Presence of Aurora B halts metaphase-to-anaphase transition until proper biorientation is achieved. This is demonstrated in Aurora B deficient cells, where inhibition of Aurora B by hesperadin causes the cell to progress from metaphase to anaphase even when there are misaligned chromosomes in the cell.

Aurora B may be involved in the localization of MAD2 and BubR1, proteins that recognize correct chromosome attachment to spindle microtubules. Loss of Aurora B lowers the concentration of Mad2 and BubR1 at the kinetochores. In particular, Aurora B seems to be responsible for maintaining the localization of Mad2 and BubR1 to the kinetochore following their initial recruitment, which occurs independent of Aurora B. Aurora B may be directly or indirectly involved in the hyper-phosphorylation of BubR1 seen in mitosis in wild-type cells.

=== Axonal outgrowth and axon regeneration ===
A novel function for Aurora B kinase has recently been reported in neurons. Following axotomy of cultured neurons, significant upregulation in Aurora B kinase gene expression was observed coinciding with regenerative axonal sprouting. Furthermore, overexpression of Aurora B kinase results in accelerated axonal outgrowth of spinal motor neurons in developing zebrafish.

== Regulation ==
Aurora B complexes with three other proteins, Survivin, Borealin and INCENP. Each of the four components of the complex is required for the proper localization and function of the other three. INCENP stimulates Aurora B kinase activity. Survivin might do the same.

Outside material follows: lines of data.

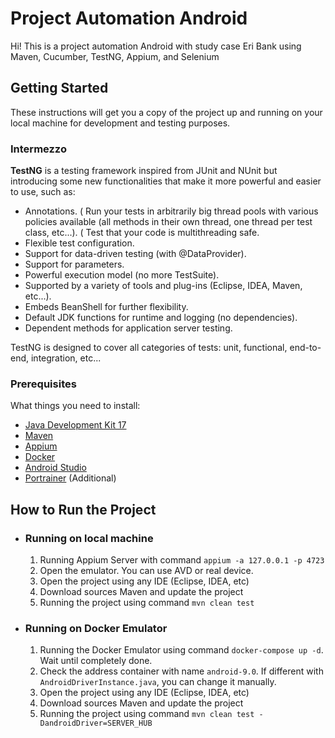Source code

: # Project Automation Android

Hi! This is a project automation Android with study case Eri Bank using Maven, Cucumber, TestNG, Appium, and Selenium

## Getting Started

These instructions will get you a copy of the project up and running on your local machine for development and testing purposes.

### Intermezzo

**TestNG** is a testing framework inspired from JUnit and NUnit but introducing some new functionalities that make it more powerful and easier to use, such as:

* Annotations.
  ( Run your tests in arbitrarily big thread pools with various policies available (all methods in their own thread, one thread per test class, etc...).
  ( Test that your code is multithreading safe.
* Flexible test configuration.
* Support for data-driven testing (with @DataProvider).
* Support for parameters.
* Powerful execution model (no more TestSuite).
* Supported by a variety of tools and plug-ins (Eclipse, IDEA, Maven, etc...).
* Embeds BeanShell for further flexibility.
* Default JDK functions for runtime and logging (no dependencies).
* Dependent methods for application server testing.

TestNG is designed to cover all categories of tests:  unit, functional, end-to-end, integration, etc...

### Prerequisites

What things you need to install:

- [Java Development Kit 17](https://www.oracle.com/java/technologies/javase/jdk17-archive-downloads.html)
- [Maven](https://maven.apache.org/install.html)
- [Appium](https://github.com/appium/appium-desktop/releases/)
- [Docker](https://docs.docker.com/engine/install/)
- [Android Studio](https://developer.android.com/studio#downloads)
- [Portrainer](https://www.portainer.io/) (Additional)

## How to Run the Project
* ### Running on local machine

    1. Running Appium Server with command `appium -a 127.0.0.1 -p 4723`
    2. Open the emulator. You can use AVD or real device.
    3. Open the project using any IDE (Eclipse, IDEA, etc)
    4. Download sources Maven and update the project
    5. Running the project using command `mvn clean test`

* ### Running on Docker Emulator

    1. Running the Docker Emulator using command `docker-compose up -d`. Wait until completely done.
    2. Check the address container with name `android-9.0`. If different with `AndroidDriverInstance.java`, you can change it manually.
    3. Open the project using any IDE (Eclipse, IDEA, etc)
    4. Download sources Maven and update the project
    5. Running the project using command `mvn clean test -DandroidDriver=SERVER_HUB`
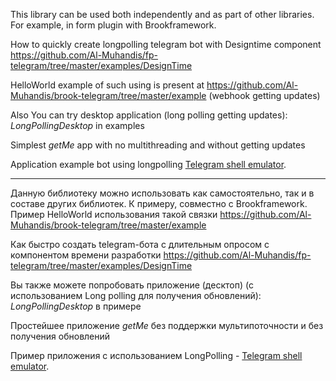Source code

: This library can be used both independently and as part of other libraries. For example, in form plugin with Brookframework. 

How to quickly create longpolling telegram bot with Designtime component https://github.com/Al-Muhandis/fp-telegram/tree/master/examples/DesignTime 

HelloWorld example of such using is present at https://github.com/Al-Muhandis/brook-telegram/tree/master/example (webhook getting updates)

Also You can try desktop application (long polling getting updates): _LongPollingDesktop_ in examples

Simplest _getMe_ app with no multithreading and without getting updates

Application example bot using longpolling [Telegram shell emulator](https://github.com/Al-Muhandis/ShellRemoteBot).

--- --- ---
Данную библиотеку можно использовать как самостоятельно, так и в составе других библиотек. К примеру, совместно с Brookframework. 
Пример HelloWorld использования такой связки https://github.com/Al-Muhandis/brook-telegram/tree/master/example

Как быстро создать telegram-бота с длительным опросом с компонентом времени разработки https://github.com/Al-Muhandis/fp-telegram/tree/master/examples/DesignTime

Вы также можете попробовать приложение (десктоп) (с использованием Long polling для получения обновлений): _LongPollingDesktop_ в примере

Простейшее приложение _getMe_ без поддержки мультипоточности и без получения обновлений

Пример приложения с использованием LongPolling - [Telegram shell emulator](https://github.com/Al-Muhandis/ShellRemoteBot).
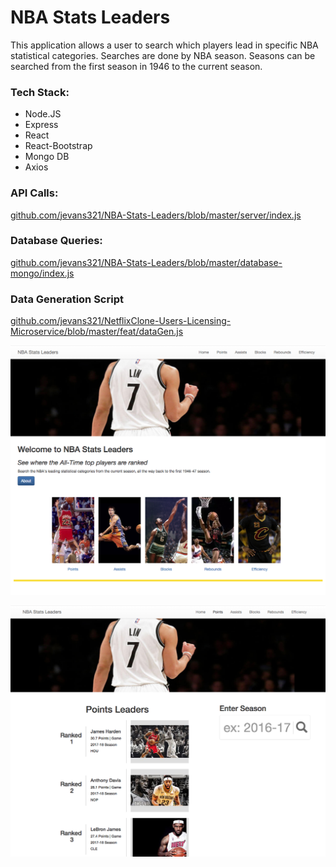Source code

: # NBA Stats Leaders
This application allows a user to search which players lead in specific NBA statistical categories. Searches are done by NBA season. Seasons can be searched from the first season in 1946 to the current season.

### Tech Stack:
* Node.JS<br/>
* Express<br/>
* React<br/>
* React-Bootstrap<br/>
* Mongo DB<br/>
* Axios

### API Calls:
[github.com/jevans321/NBA-Stats-Leaders/blob/master/server/index.js
](https://github.com/jevans321/NBA-Stats-Leaders/blob/master/server/index.js)

### Database Queries:
[github.com/jevans321/NBA-Stats-Leaders/blob/master/database-mongo/index.js
](https://github.com/jevans321/NBA-Stats-Leaders/blob/master/database-mongo/index.js)

### Data Generation Script
[github.com/jevans321/NetflixClone-Users-Licensing-Microservice/blob/master/feat/dataGen.js](https://github.com/jevans321/NetflixClone-Users-Licensing-Microservice/blob/master/feat/dataGen.js)

![alt text](https://github.com/jevans321/NBA-Stats-Leaders/blob/master/react-client/dist/assets/nba_home040418.png)


![alt text](https://github.com/jevans321/NBA-Stats-Leaders/blob/master/react-client/dist/assets/nba_stats040318.png)
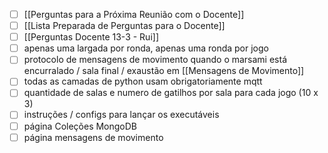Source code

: - [ ] [[Perguntas para a Próxima Reunião com o Docente]]
- [ ] [[Lista Preparada de Perguntas para o Docente]]
- [ ] [[Perguntas Docente 13-3 - Rui]]
- [ ] apenas uma largada por ronda, apenas uma ronda por jogo
- [ ] protocolo de mensagens de movimento quando o marsami está encurralado / sala final / exaustão em [[Mensagens de Movimento]]
- [ ] todas as camadas de python usam obrigatoriamente mqtt
- [ ] quantidade de salas e numero de gatilhos por sala para cada jogo (10 x 3)
- [ ] instruções / configs para lançar os executáveis
- [ ] página Coleções MongoDB
- [ ] página mensagens de movimento
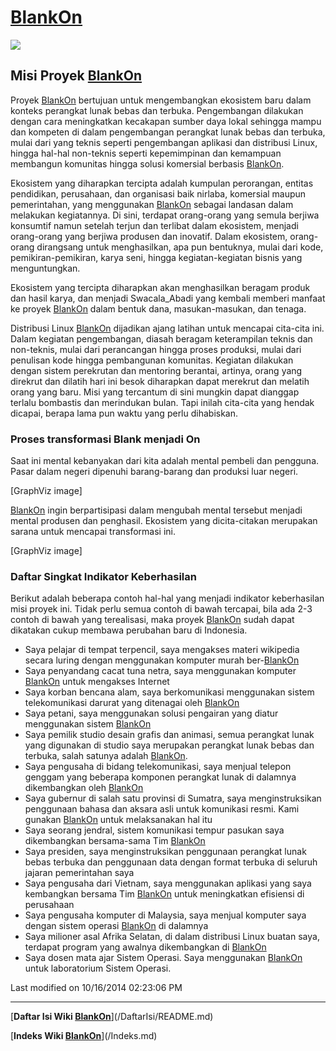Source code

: # [BlankOn](/BlankOn.md)
![](http://dev.blankonlinux.or.id/raw-attachment/wiki/Misi/buatan-indonesia.png)

## Misi Proyek [BlankOn](/BlankOn.md)
Proyek [BlankOn](/BlankOn.md) bertujuan untuk mengembangkan ekosistem baru dalam konteks
perangkat lunak bebas dan terbuka. Pengembangan dilakukan dengan cara
meningkatkan kecakapan sumber daya lokal sehingga mampu dan kompeten di dalam
pengembangan perangkat lunak bebas dan terbuka, mulai dari yang teknis seperti
pengembangan aplikasi dan distribusi Linux, hingga hal-hal non-teknis seperti
kepemimpinan dan kemampuan membangun komunitas hingga solusi komersial berbasis
[BlankOn](/BlankOn.md).

Ekosistem yang diharapkan tercipta adalah kumpulan perorangan, entitas
pendidikan, perusahaan, dan organisasi baik nirlaba, komersial maupun
pemerintahan, yang menggunakan [BlankOn](/BlankOn.md) sebagai landasan dalam melakukan
kegiatannya. Di sini, terdapat orang-orang yang semula berjiwa konsumtif namun
setelah terjun dan terlibat dalam ekosistem, menjadi orang-orang yang berjiwa
produsen dan inovatif. Dalam ekosistem, orang-orang dirangsang untuk
menghasilkan, apa pun bentuknya, mulai dari kode, pemikiran-pemikiran, karya
seni, hingga kegiatan-kegiatan bisnis yang menguntungkan.

Ekosistem yang tercipta diharapkan akan menghasilkan beragam produk dan hasil
karya, dan menjadi ​Swacala_Abadi yang kembali memberi manfaat ke proyek
[BlankOn](/BlankOn.md) dalam bentuk dana, masukan-masukan, dan tenaga.

Distribusi Linux [BlankOn](/BlankOn.md) dijadikan ajang latihan untuk mencapai cita-cita ini.
Dalam kegiatan pengembangan, diasah beragam keterampilan teknis dan non-teknis,
mulai dari perancangan hingga proses produksi, mulai dari penulisan kode hingga
pembangunan komunitas. Kegiatan dilakukan dengan sistem perekrutan dan
mentoring berantai, artinya, orang yang direkrut dan dilatih hari ini besok
diharapkan dapat merekrut dan melatih orang yang baru.
Misi yang tercantum di sini mungkin dapat dianggap terlalu bombastis dan
merindukan bulan. Tapi inilah cita-cita yang hendak dicapai, berapa lama pun
waktu yang perlu dihabiskan.

### Proses transformasi Blank menjadi On
Saat ini mental kebanyakan dari kita adalah mental pembeli dan pengguna. Pasar
dalam negeri dipenuhi barang-barang dan produksi luar negeri.

[GraphViz image]

[BlankOn](/BlankOn.md) ingin berpartisipasi dalam mengubah mental tersebut menjadi mental
produsen dan penghasil. Ekosistem yang dicita-citakan merupakan sarana untuk
mencapai transformasi ini.

[GraphViz image]

### Daftar Singkat Indikator Keberhasilan
Berikut adalah beberapa contoh hal-hal yang menjadi indikator keberhasilan misi
proyek ini. Tidak perlu semua contoh di bawah tercapai, bila ada 2-3 contoh di
bawah yang terealisasi, maka proyek [BlankOn](/BlankOn.md) sudah dapat dikatakan cukup membawa
perubahan baru di Indonesia.
  * Saya pelajar di tempat terpencil, saya mengakses materi wikipedia secara
      luring dengan menggunakan komputer murah ber-[BlankOn](/BlankOn.md)
   * Saya penyandang cacat tuna netra, saya menggunakan komputer [BlankOn](/BlankOn.md) untuk
      mengakses Internet
   * Saya korban bencana alam, saya berkomunikasi menggunakan sistem
      telekomunikasi darurat yang ditenagai oleh [BlankOn](/BlankOn.md)
   * Saya petani, saya menggunakan solusi pengairan yang diatur menggunakan
      sistem [BlankOn](/BlankOn.md)
   * Saya pemilik studio desain grafis dan animasi, semua perangkat lunak yang
      digunakan di studio saya merupakan perangkat lunak bebas dan terbuka,
      salah satunya adalah [BlankOn](/BlankOn.md).
   * Saya pengusaha di bidang telekomunikasi, saya menjual telepon genggam
      yang beberapa komponen perangkat lunak di dalamnya dikembangkan oleh
      [BlankOn](/BlankOn.md)
   * Saya gubernur di salah satu provinsi di Sumatra, saya menginstruksikan
      penggunaan bahasa dan aksara asli untuk komunikasi resmi. Kami gunakan
      [BlankOn](/BlankOn.md) untuk melaksanakan hal itu
   * Saya seorang jendral, sistem komunikasi tempur pasukan saya dikembangkan
      bersama-sama Tim [BlankOn](/BlankOn.md)
   * Saya presiden, saya menginstruksikan penggunaan perangkat lunak bebas
      terbuka dan penggunaan data dengan format terbuka di seluruh jajaran
      pemerintahan saya
   * Saya pengusaha dari Vietnam, saya menggunakan aplikasi yang saya
      kembangkan bersama Tim [BlankOn](/BlankOn.md) untuk meningkatkan efisiensi di perusahaan
   * Saya pengusaha komputer di Malaysia, saya menjual komputer saya dengan
      sistem operasi [BlankOn](/BlankOn.md) di dalamnya
   * Saya milioner asal Afrika Selatan, di dalam distribusi Linux buatan saya,
      terdapat program yang awalnya dikembangkan di [BlankOn](/BlankOn.md)
   * Saya dosen mata ajar Sistem Operasi. Saya menggunakan [BlankOn](/BlankOn.md) untuk
      laboratorium Sistem Operasi.

Last modified on 10/16/2014 02:23:06 PM
 
---
[**Daftar Isi Wiki [BlankOn](/BlankOn.md)**](/DaftarIsi/README.md)
 
[**Indeks Wiki [BlankOn](/BlankOn.md)**](/Indeks.md)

Localization of Aurora B to the centromere during prometaphase and metaphase requires phosphorylation of the mammalian kinetochore-specific histone-H3 variant centromere protein A (CENP-A). CENP-A associates with the centromere and is necessary for assembly of the kinetochore. Phosphorylation of CENP-A at serine 7 by Aurora A kinase recruits Aurora B to the centromere. Aurora B, itself, can also phosphorylate CENP-A at the same residue once it is recruited (see below).

Additionally, topoisomerase II has been implicated in the regulation of Aurora B localization and enzymatic activity. This regulatory role may be directly associated with the role of topoisomerase II in disjoining sister chromatids prior to anaphase. In topoisomerase II-depleted cells, Aurora B and INCENP do not transfer to the central spindle in late mitosis. Instead, they remain tightly associated with the centromeres of non-disjoined sister chromatids. Also, cells deficient in topoisomerase II show significantly reduced Aurora B kinase activity. Inhibition of Aurora B due to loss of topoisomerase II seems to depend on BubR1 activity (see below).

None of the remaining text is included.